Describe the bug
/voice records audio successfully (level meter reacts, mic capture confirmed via raw PulseAudio capture) but every transcription comes back empty, for all three models offered in the /voice model picker:
nemotron-3.5-asr-streaming-0.6b
nemotron-speech-streaming-en-0.6b
nemotron-speech-streaming-es-0.6b
All three share the same nemotron_speech (RNNT) architecture, so switching models does not help — there is no working model in the current picker.

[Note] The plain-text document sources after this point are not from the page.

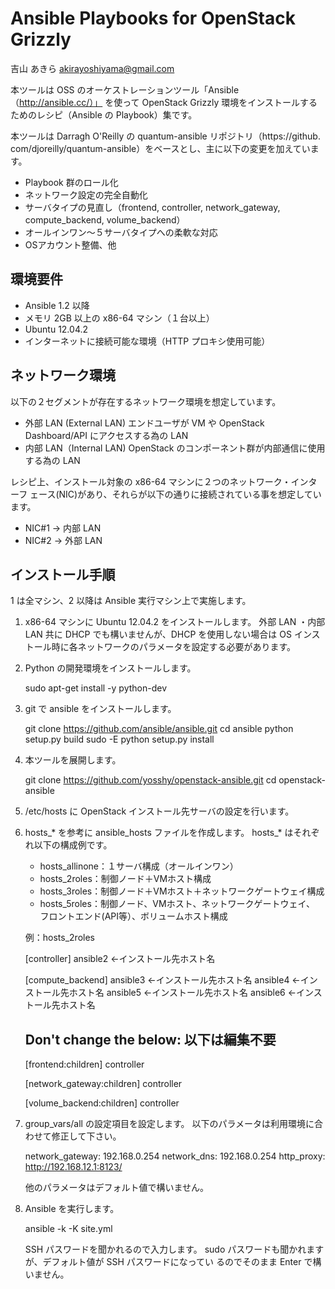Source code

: Ansible Playbooks for OpenStack Grizzly
=======================================

吉山 あきら <akirayoshiyama@gmail.com>

本ツールは OSS のオーケストレーションツール「Ansible （http://ansible.cc/）」
を使って OpenStack Grizzly 環境をインストールするためのレシピ（Ansible の 
Playbook）集です。

本ツールは Darragh O'Reilly の quantum-ansible リポジトリ（https://github.
com/djoreilly/quantum-ansible）をベースとし、主に以下の変更を加えています。

 * Playbook 群のロール化
 * ネットワーク設定の完全自動化
 * サーバタイプの見直し（frontend, controller, network_gateway, 
   compute_backend, volume_backend）
 * オールインワン～５サーバタイプへの柔軟な対応
 * OSアカウント整備、他

環境要件
--------

 * Ansible 1.2 以降
 * メモリ 2GB 以上の x86-64 マシン（１台以上）
 * Ubuntu 12.04.2
 * インターネットに接続可能な環境（HTTP プロキシ使用可能）

ネットワーク環境
----------------

以下の２セグメントが存在するネットワーク環境を想定しています。

 * 外部 LAN (External LAN)
   エンドユーザが VM や OpenStack Dashboard/API にアクセスする為の LAN
 * 内部 LAN（Internal LAN)
   OpenStack のコンポーネント群が内部通信に使用する為の LAN

レシピ上、インストール対象の x86-64 マシンに２つのネットワーク・インターフ
ェース(NIC)があり、それらが以下の通りに接続されている事を想定しています。

 * NIC#1 → 内部 LAN
 * NIC#2 → 外部 LAN


インストール手順
----------------

1 は全マシン、2 以降は Ansible 実行マシン上で実施します。

 1. x86-64 マシンに Ubuntu 12.04.2 をインストールします。
    外部 LAN ・内部 LAN 共に DHCP でも構いませんが、DHCP を使用しない場合は
    OS インストール時に各ネットワークのパラメータを設定する必要があります。

 2. Python の開発環境をインストールします。

    sudo apt-get install -y python-dev

 3. git で ansible をインストールします。

    git clone https://github.com/ansible/ansible.git
    cd ansible
    python setup.py build
    sudo -E python setup.py install

 4. 本ツールを展開します。

    git clone https://github.com/yosshy/openstack-ansible.git
    cd openstack-ansible

 5. /etc/hosts に OpenStack インストール先サーバの設定を行います。

 6. hosts_* を参考に ansible_hosts ファイルを作成します。
    hosts_* はそれぞれ以下の構成例です。

    * hosts_allinone：１サーバ構成（オールインワン）
    * hosts_2roles：制御ノード＋VMホスト構成
    * hosts_3roles：制御ノード＋VMホスト＋ネットワークゲートウェイ構成
    * hosts_5roles：制御ノード、VMホスト、ネットワークゲートウェイ、
                    フロントエンド(API等）、ボリュームホスト構成

    例：hosts_2roles

    [controller]
    ansible2        ←インストール先ホスト名
    
    [compute_backend]
    ansible3        ←インストール先ホスト名
    ansible4        ←インストール先ホスト名
    ansible5        ←インストール先ホスト名
    ansible6        ←インストール先ホスト名
    
    ## Don't change the below:  以下は編集不要
    
    [frontend:children]
    controller
    
    [network_gateway:children]
    controller
    
    [volume_backend:children]
    controller

 7. group_vars/all の設定項目を設定します。
    以下のパラメータは利用環境に合わせて修正して下さい。

    network_gateway: 192.168.0.254
    network_dns: 192.168.0.254
    http_proxy: http://192.168.12.1:8123/

    他のパラメータはデフォルト値で構いません。

 8. Ansible を実行します。

    ansible -k -K site.yml

    SSH パスワードを聞かれるので入力します。
    sudo パスワードも聞かれますが、デフォルト値が SSH パスワードになってい
    るのでそのまま Enter で構いません。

Root cause (traced to source)
The Foundry Local Core native audio transcription path throws on every call:
Microsoft.ML.OnnxRuntimeGenAI.OnnxRuntimeGenAIException: MultiModalProcessor cannot be created. nemotron_speech is not a registered multi-modal model type.
at Microsoft.ML.OnnxRuntimeGenAI.Result.VerifySuccess(IntPtr)
at Microsoft.ML.OnnxRuntimeGenAI.MultiModalProcessor..ctor(Model)
at Microsoft.AI.Foundry.Local.AudioClient.Transcribe(String, String, Nullable`1)
This is not a stale/outdated onnxruntime-genai engine issue. I downloaded and compared the public onnxruntime-genai v0.14.0 release (published 2026-05-29, after the "Multilingual Streaming Nemotron ASR" PR merged 2026-05-22) against the bundled runtime (labeled 0.14.1 in deps_versions.json, but not a publicly-tagged release). Both contain full, identical NemotronSpeechModel/NemotronSpeechState support (confirmed via symbol inspection of libonnxruntime-genai.so).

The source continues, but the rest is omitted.